Required work — Please output the section of the listing below that opens with the line containing "关联关系（Associati" and closes with the line containing "关联关系有单向关联和双向关联", exactly and with nothing else.

Data for analysis —
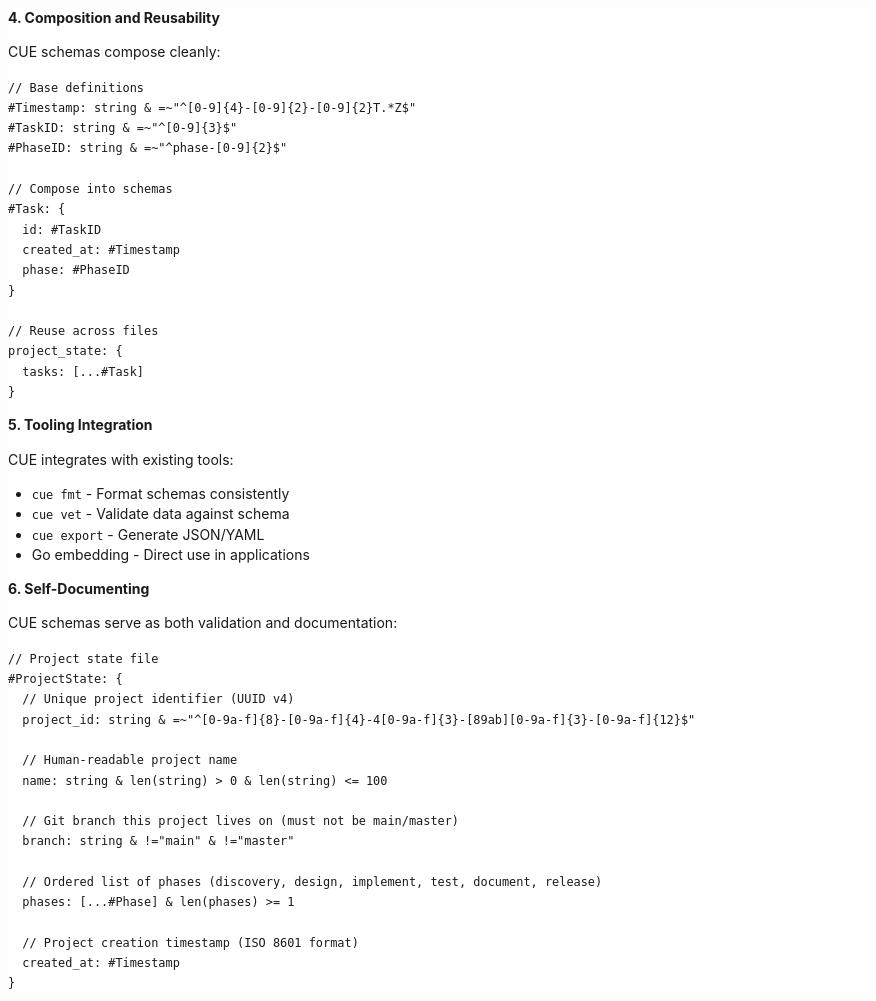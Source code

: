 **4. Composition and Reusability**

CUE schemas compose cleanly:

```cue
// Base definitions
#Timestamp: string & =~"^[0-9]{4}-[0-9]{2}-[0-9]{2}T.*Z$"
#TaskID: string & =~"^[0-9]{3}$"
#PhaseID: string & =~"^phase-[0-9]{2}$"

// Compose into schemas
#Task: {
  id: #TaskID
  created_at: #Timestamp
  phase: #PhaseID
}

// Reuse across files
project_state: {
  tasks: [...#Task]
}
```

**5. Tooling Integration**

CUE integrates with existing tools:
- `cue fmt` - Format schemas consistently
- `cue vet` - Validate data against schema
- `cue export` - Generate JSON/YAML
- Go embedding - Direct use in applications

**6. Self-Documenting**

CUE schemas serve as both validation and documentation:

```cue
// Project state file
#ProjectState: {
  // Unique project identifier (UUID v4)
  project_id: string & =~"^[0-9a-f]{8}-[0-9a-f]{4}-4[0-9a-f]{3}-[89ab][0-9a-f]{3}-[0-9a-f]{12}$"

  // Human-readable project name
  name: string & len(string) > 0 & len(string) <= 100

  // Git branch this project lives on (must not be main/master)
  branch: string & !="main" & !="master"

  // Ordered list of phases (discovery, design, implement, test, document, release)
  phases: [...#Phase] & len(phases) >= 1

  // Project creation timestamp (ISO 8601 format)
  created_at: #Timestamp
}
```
* * *
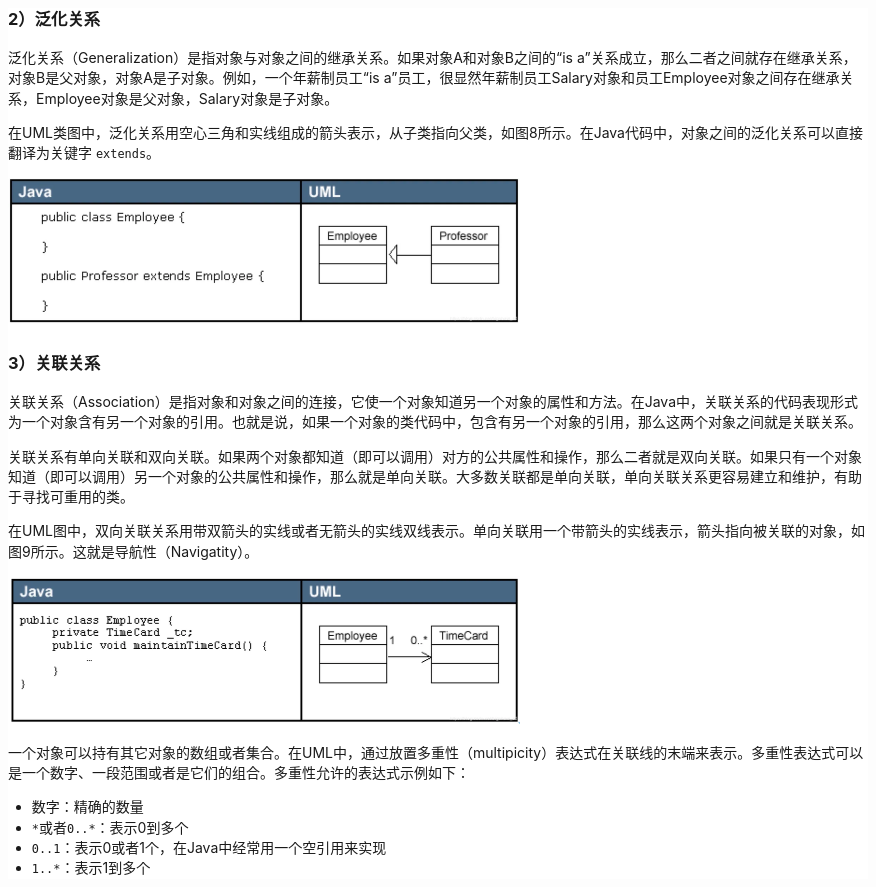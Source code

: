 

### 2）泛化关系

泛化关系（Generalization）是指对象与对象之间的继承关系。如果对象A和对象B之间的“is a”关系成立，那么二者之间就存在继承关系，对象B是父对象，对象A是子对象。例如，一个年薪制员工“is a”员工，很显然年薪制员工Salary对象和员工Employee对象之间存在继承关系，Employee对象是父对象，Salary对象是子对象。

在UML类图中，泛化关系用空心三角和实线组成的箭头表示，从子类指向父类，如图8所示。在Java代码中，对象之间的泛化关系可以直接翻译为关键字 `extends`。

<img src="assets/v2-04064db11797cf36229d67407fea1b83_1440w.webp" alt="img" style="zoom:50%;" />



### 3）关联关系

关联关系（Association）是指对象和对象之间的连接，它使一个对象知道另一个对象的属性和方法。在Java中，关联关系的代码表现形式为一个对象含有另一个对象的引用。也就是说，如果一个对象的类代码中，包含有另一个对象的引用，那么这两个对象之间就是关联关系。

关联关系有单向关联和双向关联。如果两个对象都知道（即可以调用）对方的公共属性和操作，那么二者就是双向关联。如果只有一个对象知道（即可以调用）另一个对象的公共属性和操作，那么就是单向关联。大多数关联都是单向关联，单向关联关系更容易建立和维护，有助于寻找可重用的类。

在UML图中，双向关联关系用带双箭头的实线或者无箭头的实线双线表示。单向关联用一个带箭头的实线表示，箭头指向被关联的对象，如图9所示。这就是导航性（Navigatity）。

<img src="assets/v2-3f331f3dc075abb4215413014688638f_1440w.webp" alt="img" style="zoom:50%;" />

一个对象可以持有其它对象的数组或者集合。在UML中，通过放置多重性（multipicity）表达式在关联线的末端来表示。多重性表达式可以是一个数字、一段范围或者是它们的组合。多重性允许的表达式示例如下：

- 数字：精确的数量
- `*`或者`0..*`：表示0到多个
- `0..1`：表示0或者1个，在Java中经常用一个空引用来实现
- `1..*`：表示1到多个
...
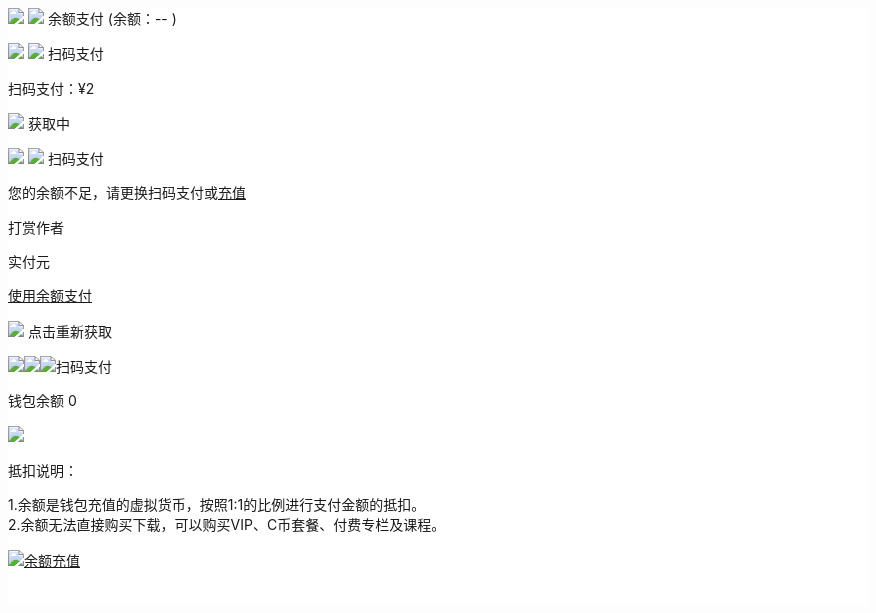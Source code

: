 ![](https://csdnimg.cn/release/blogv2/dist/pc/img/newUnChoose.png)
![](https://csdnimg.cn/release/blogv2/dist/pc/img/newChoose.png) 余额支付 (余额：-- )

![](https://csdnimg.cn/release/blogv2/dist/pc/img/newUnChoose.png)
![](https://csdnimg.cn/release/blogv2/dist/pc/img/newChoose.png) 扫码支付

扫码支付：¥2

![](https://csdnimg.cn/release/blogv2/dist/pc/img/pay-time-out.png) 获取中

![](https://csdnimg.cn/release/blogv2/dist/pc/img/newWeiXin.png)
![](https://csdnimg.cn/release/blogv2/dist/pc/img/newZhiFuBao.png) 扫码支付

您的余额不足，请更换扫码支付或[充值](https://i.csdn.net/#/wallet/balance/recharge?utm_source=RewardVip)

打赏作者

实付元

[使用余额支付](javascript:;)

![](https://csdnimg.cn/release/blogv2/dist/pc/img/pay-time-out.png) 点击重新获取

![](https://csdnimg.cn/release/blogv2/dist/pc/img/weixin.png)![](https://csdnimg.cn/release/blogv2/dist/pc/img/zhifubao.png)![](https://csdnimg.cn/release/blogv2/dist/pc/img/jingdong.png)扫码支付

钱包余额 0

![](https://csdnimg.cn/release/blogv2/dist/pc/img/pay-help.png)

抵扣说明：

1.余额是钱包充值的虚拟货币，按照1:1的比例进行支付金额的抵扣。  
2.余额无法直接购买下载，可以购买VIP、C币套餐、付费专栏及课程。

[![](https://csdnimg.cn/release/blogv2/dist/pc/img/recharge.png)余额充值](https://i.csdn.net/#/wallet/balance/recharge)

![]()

Your solution —
关联关系（Association）是指对象和对象之间的连接，它使一个对象知道另一个对象的属性和方法。在Java中，关联关系的代码表现形式为一个对象含有另一个对象的引用。也就是说，如果一个对象的类代码中，包含有另一个对象的引用，那么这两个对象之间就是关联关系。

关联关系有单向关联和双向关联。如果两个对象都知道（即可以调用）对方的公共属性和操作，那么二者就是双向关联。如果只有一个对象知道（即可以调用）另一个对象的公共属性和操作，那么就是单向关联。大多数关联都是单向关联，单向关联关系更容易建立和维护，有助于寻找可重用的类。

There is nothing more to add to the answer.